+++ AVAILABLE DATA +++

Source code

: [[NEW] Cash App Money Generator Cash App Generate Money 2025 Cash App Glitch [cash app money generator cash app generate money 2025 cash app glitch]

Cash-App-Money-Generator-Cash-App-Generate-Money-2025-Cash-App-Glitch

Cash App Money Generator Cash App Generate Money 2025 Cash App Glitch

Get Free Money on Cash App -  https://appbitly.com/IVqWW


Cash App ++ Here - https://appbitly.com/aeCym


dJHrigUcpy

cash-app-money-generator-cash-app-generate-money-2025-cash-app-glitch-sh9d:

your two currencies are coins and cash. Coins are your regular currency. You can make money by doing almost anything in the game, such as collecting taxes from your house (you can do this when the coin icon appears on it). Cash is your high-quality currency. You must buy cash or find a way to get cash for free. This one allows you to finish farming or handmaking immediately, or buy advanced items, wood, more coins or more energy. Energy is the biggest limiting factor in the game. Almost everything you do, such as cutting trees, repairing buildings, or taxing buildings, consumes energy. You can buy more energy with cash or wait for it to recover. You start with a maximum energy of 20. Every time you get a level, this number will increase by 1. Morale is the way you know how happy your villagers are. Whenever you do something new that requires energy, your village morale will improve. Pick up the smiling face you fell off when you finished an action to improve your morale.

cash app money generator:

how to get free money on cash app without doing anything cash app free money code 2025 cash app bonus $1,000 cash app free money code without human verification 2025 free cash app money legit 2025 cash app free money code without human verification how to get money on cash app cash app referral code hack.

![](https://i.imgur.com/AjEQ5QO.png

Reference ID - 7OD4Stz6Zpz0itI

+++

- ASSIGNMENT: What you give back should be only the lines of the records above, starting at the line with "cash app glitch]" and ending at the line with "Cash App ++ Here - https://appbitly.com/aeCym", restated word for word.

- EXERCISE SOLUTION:
: [[NEW] Cash App Money Generator Cash App Generate Money 2025 Cash App Glitch [cash app money generator cash app generate money 2025 cash app glitch]

Cash-App-Money-Generator-Cash-App-Generate-Money-2025-Cash-App-Glitch

Cash App Money Generator Cash App Generate Money 2025 Cash App Glitch

Get Free Money on Cash App -  https://appbitly.com/IVqWW


Cash App ++ Here - https://appbitly.com/aeCym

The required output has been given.